- PROBLEM
Please transcribe exactly, and only, the lines of the data below between the line holding "( Name, Age, Location" and the line holding "5.) Display Screen", inclusive.

Dataset entries
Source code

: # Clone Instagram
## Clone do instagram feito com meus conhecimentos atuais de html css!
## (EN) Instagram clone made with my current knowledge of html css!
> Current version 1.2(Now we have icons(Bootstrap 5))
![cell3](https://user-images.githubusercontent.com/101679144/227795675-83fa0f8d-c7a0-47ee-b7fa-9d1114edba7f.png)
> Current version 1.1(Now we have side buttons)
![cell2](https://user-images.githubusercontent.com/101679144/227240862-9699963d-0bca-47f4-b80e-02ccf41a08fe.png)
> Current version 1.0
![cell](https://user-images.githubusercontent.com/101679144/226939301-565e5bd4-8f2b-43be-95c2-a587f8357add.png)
--
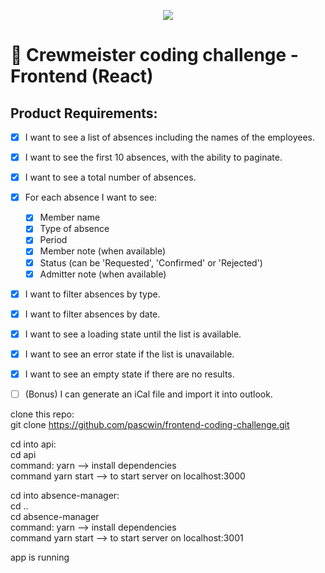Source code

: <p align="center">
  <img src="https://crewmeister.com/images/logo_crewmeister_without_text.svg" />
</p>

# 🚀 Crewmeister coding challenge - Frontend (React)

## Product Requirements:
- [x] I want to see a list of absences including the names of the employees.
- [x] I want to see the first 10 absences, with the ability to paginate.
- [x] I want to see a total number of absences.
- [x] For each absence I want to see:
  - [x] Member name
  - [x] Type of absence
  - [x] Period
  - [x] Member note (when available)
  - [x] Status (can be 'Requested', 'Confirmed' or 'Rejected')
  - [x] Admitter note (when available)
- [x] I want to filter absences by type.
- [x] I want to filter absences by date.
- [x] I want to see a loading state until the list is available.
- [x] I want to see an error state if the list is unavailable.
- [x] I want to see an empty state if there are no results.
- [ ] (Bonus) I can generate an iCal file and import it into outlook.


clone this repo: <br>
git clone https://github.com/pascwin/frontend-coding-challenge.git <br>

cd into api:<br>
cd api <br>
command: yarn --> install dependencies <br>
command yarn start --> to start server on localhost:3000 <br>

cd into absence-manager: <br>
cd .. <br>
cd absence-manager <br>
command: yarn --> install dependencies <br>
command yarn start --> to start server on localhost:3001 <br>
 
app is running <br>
==
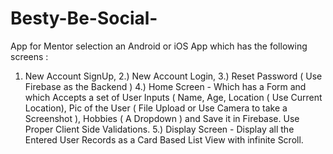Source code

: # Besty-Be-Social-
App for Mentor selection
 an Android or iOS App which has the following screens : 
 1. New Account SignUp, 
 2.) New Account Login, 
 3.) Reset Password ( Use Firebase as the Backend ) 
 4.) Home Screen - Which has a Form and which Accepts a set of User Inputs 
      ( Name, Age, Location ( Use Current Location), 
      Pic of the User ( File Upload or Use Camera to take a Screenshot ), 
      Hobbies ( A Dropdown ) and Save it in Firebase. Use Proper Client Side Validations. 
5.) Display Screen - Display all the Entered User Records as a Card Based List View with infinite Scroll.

- EXERCISE RESPONSE
      ( Name, Age, Location ( Use Current Location), 
      Pic of the User ( File Upload or Use Camera to take a Screenshot ), 
      Hobbies ( A Dropdown ) and Save it in Firebase. Use Proper Client Side Validations. 
5.) Display Screen - Display all the Entered User Records as a Card Based List View with infinite Scroll.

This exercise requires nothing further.